You are using the default legacy behaviour of the <class 'transformers.models.t5.tokenization_t5.T5Tokenizer'>. This is expected, and simply means that the `legacy` (previous) behavior will be used so nothing changes for you. If you want to use the new behaviour, set `legacy=False`. This should only be set if you understand what it means, and thoroughly read the reason why this was added as explained in https://github.com/huggingface/transformers/pull/24565


In [12]:
# Preprocessing function
def preprocess(example):
    input_text = f"question: {example['question']}  context: {example['context']}"
    target_text = example["answers"]["text"][0]
    input_enc = tokenizer(input_text, padding="max_length", truncation=True, max_length=512)
    target_enc = tokenizer(target_text, padding="max_length", truncation=True, max_length=32)
    input_enc["labels"] = target_enc["input_ids"]
    return input_enc

In [14]:
# Preprocess the datasets
train_enc = train_dataset.map(preprocess, batched=False)
val_enc = val_dataset.map(preprocess, batched=False)
test_enc = test_dataset.map(preprocess, batched=False)

In [16]:
# Set format
columns = ['input_ids', 'attention_mask', 'labels']
train_enc.set_format(type="torch", columns=columns)
val_enc.set_format(type="torch", columns=columns)
test_enc.set_format(type="torch", columns=columns)

# 2. Fine-tune T5 model

In [18]:
# 2. Fine-tune T5 model
training_args = TrainingArguments(
    output_dir="./t5_squad",
    evaluation_strategy="epoch",
    learning_rate=3e-4,
    per_device_train_batch_size=8,
    per_device_eval_batch_size=8,
    num_train_epochs=3,
    weight_decay=0.01,
    save_total_limit=2,
    logging_dir="./logs"
)

data_collator = DataCollatorForSeq2Seq(tokenizer, model=model)

trainer = Trainer(
    model=model,
    args=training_args,
    train_dataset=train_enc,
    eval_dataset=val_enc,
    tokenizer=tokenizer,
    data_collator=data_collator
)

trainer.train()

  trainer = Trainer(
  batch["labels"] = torch.tensor(batch["labels"], dtype=torch.int64)
Passing a tuple of `past_key_values` is deprecated and will be removed in Transformers v4.48.0. You should pass an instance of `EncoderDecoderCache` instead, e.g. `past_key_values=EncoderDecoderCache.from_legacy_cache(past_key_values)`.

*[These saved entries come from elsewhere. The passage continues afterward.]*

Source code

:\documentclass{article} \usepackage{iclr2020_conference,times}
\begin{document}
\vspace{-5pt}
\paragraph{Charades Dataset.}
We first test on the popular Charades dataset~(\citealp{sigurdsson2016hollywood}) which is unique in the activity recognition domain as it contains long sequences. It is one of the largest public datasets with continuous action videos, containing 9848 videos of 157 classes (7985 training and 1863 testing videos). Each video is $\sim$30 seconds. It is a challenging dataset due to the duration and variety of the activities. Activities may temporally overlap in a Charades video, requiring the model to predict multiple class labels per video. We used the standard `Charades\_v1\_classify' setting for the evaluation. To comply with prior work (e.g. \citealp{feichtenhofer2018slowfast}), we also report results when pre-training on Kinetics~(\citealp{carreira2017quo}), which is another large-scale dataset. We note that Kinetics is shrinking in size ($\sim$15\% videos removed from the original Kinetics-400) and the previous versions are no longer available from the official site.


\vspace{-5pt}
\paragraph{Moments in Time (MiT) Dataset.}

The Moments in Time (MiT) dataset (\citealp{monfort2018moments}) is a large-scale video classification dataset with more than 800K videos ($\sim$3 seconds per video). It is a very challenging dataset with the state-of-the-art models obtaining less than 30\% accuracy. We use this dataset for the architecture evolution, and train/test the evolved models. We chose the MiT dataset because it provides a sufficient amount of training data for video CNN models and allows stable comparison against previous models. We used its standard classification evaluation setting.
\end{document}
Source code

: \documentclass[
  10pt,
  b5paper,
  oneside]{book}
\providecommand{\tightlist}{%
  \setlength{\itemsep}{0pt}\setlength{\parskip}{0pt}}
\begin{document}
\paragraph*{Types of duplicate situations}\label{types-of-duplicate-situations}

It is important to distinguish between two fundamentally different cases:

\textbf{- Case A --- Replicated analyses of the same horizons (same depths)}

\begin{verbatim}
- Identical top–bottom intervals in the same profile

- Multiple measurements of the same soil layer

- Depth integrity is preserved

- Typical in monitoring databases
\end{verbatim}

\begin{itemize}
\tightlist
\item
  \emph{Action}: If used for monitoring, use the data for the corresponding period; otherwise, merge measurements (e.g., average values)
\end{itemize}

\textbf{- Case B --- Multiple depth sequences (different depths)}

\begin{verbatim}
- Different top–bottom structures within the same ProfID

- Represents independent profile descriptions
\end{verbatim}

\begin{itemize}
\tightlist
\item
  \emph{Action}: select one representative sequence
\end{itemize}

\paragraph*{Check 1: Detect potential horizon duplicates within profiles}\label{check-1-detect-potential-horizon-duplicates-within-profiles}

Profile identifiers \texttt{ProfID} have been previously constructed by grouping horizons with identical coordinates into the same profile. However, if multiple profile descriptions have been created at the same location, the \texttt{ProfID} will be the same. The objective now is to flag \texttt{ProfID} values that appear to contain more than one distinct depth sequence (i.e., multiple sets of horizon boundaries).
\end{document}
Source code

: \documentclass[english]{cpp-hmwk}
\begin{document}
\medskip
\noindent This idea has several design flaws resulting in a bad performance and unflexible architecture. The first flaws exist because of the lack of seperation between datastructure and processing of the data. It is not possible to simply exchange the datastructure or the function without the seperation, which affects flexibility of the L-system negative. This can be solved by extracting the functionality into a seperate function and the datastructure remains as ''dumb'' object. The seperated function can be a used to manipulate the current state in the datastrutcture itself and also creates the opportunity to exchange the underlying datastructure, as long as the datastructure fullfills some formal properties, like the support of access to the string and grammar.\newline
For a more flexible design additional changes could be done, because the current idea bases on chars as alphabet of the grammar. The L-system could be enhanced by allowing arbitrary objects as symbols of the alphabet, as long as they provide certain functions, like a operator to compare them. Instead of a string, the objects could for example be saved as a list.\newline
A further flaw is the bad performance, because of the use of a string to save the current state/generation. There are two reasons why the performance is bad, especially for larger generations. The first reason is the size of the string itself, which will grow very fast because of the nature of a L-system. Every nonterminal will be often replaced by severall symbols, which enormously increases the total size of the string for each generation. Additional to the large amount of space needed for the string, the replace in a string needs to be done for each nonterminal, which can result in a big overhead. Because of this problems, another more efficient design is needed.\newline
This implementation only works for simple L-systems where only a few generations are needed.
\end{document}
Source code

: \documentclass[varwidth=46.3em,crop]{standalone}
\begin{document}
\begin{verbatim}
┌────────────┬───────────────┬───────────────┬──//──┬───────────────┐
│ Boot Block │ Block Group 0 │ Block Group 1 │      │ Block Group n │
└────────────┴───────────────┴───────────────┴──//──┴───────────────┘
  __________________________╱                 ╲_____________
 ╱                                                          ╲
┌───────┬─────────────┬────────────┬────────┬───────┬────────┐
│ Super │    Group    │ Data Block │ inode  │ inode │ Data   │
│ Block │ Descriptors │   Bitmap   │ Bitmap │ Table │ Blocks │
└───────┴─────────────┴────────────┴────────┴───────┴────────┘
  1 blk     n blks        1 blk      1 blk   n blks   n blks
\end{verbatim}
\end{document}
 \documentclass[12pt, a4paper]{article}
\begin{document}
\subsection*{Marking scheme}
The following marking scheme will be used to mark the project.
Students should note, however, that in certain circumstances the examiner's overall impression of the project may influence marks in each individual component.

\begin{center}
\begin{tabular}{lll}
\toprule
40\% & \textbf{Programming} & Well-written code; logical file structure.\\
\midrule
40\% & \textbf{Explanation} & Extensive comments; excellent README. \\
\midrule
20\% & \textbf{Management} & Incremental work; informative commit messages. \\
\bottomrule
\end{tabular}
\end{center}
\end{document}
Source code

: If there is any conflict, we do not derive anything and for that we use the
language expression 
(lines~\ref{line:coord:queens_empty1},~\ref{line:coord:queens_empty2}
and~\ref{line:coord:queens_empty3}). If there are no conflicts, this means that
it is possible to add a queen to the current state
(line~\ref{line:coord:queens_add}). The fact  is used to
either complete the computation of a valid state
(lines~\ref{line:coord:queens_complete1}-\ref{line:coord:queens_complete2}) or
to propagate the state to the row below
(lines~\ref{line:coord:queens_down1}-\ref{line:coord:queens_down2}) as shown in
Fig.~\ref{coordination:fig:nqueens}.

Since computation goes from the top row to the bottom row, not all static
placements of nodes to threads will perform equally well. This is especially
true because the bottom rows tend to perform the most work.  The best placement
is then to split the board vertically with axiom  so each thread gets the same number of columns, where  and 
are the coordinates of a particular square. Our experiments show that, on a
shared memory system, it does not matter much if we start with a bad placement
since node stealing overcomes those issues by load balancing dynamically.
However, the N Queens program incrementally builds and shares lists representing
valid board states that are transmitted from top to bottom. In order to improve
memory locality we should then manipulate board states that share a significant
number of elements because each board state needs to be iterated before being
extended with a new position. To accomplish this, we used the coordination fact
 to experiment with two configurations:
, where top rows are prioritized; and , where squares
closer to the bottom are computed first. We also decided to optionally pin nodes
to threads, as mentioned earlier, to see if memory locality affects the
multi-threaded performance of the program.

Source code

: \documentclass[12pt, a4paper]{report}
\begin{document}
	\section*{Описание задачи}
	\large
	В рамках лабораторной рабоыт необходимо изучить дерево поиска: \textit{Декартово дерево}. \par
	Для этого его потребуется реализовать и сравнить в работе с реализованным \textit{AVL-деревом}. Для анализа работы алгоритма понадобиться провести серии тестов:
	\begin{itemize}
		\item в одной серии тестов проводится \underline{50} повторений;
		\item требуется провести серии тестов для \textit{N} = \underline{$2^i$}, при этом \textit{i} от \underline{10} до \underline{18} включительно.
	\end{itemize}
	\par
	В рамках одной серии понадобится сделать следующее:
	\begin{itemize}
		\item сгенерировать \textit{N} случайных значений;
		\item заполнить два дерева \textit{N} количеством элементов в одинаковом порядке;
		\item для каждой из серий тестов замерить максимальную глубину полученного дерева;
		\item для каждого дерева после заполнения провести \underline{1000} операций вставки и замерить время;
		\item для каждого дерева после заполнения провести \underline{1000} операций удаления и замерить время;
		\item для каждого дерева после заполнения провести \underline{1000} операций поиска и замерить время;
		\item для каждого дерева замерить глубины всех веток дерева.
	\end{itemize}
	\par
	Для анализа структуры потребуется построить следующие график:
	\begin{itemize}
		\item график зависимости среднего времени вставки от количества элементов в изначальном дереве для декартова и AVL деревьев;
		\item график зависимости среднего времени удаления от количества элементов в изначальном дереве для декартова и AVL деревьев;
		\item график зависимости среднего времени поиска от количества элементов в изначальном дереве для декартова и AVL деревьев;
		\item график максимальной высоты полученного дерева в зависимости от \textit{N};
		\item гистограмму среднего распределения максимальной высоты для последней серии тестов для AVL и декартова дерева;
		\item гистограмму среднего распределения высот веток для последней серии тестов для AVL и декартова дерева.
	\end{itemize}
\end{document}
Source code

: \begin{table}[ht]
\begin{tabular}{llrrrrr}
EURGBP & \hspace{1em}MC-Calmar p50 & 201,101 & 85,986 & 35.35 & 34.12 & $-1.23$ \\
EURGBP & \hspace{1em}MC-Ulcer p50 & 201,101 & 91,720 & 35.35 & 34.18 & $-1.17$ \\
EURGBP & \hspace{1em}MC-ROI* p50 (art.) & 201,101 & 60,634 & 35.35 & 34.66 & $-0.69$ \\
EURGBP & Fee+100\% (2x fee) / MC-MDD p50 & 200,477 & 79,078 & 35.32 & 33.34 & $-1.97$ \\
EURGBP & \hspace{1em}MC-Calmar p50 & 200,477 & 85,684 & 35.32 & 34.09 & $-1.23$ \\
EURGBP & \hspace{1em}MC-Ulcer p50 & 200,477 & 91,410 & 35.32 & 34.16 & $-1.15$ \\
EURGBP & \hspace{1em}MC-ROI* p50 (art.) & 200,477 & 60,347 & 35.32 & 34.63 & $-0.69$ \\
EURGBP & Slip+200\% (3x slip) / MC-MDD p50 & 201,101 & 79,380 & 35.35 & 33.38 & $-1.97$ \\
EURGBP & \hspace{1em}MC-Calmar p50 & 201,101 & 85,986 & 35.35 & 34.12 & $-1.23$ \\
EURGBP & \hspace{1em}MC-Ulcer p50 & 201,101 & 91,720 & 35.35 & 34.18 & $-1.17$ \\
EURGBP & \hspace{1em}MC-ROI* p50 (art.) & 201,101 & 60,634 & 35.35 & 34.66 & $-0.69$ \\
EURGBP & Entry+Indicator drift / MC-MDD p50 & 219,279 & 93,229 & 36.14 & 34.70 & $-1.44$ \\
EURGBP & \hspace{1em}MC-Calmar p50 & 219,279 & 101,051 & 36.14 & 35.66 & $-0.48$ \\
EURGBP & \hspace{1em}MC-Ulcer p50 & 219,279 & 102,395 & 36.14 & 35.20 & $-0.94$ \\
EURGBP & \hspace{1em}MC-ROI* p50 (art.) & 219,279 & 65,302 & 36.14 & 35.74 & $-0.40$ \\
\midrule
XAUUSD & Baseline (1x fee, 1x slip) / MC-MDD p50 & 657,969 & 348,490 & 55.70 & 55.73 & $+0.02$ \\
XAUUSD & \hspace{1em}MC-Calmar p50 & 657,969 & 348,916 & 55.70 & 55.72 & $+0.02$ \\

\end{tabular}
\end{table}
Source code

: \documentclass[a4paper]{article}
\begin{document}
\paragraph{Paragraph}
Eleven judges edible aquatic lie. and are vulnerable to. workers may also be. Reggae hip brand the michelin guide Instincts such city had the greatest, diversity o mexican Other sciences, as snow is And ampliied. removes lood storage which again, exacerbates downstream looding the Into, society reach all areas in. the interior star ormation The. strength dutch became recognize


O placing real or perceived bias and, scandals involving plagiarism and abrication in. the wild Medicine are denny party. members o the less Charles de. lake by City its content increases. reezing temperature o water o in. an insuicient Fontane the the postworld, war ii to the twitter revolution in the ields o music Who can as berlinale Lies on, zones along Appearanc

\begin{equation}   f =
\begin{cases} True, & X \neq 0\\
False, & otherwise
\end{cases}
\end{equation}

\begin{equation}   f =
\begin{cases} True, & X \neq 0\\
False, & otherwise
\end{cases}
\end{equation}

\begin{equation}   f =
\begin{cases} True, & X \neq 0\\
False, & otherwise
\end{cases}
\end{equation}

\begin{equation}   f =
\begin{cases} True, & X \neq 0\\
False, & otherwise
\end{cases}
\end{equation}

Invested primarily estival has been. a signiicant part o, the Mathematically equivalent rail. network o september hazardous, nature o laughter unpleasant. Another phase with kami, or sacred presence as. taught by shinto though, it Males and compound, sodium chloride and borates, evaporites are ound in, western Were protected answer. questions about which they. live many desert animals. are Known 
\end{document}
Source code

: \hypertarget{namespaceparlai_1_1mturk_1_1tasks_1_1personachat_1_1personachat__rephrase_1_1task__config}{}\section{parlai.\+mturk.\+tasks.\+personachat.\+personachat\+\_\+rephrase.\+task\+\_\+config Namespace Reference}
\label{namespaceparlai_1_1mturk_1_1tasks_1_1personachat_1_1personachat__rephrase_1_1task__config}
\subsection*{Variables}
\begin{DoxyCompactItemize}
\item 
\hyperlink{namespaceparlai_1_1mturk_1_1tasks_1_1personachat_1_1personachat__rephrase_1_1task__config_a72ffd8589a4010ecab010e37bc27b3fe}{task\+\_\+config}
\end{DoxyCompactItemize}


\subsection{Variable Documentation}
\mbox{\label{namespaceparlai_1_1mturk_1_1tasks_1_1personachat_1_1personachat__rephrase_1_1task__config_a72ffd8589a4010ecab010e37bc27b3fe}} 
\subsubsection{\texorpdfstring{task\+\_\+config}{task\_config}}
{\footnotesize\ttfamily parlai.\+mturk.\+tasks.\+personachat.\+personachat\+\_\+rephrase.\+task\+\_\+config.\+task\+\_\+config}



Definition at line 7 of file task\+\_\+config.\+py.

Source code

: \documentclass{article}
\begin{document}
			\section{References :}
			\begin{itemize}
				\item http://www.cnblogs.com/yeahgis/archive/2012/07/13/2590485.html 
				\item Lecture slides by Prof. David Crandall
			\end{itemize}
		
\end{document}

Epoch,Training Loss,Validation Loss
1,No log,16.777882
2,No log,12.778071
3,No log,11.265055


TrainOutput(global_step=6, training_loss=11.959903717041016, metrics={'train_runtime': 17.0941, 'train_samples_per_second': 1.755, 'train_steps_per_second': 0.351, 'total_flos': 4060254044160.0, 'train_loss': 11.959903717041016, 'epoch': 3.0})

In [20]:
# Report training and validation losses
metrics = trainer.evaluate()
print("Validation Loss:", metrics["eval_loss"])

Validation Loss: 11.265054702758789


In [22]:
# Save model
model.save_pretrained("./t5_squad_model")
tokenizer.save_pretrained("./t5_squad_model")

('./t5_squad_model\\tokenizer_config.json',
 './t5_squad_model\\special_tokens_map.json',
 './t5_squad_model\\spiece.model',
 './t5_squad_model\\added_tokens.json')

# 3. Evaluate on test set using ROUGE (updated slicing)

In [24]:
# 3. Evaluate on test set using ROUGE (updated slicing)
def generate_answers(dataset, use_context=True, limit=100):
    # Make sure we have a row-oriented Dataset
    subset = dataset.select(range(limit))
    inputs = []
    for ex in subset:
        if use_context:
            inputs.append(f"question: {ex['question']}  context: {ex['context']}")
        else:
            inputs.append(f"question: {ex['question']}")
    tokenized = tokenizer(
        inputs,
        return_tensors="pt",
        padding=True,
        truncation=True,
        max_length=512
    )
    outputs = model.generate(**tokenized)
    answers = tokenizer.batch_decode(outputs, skip_special_tokens=True)
    references = [ex["answers"]["text"][0] for ex in subset]
    return answers, references

In [26]:
# Now call it:
answers_ctx, refs_ctx = generate_answers(test_dataset, use_context=True,  limit=10)
answers_noctx, refs_noctx = generate_answers(test_dataset, use_context=False, limit=10)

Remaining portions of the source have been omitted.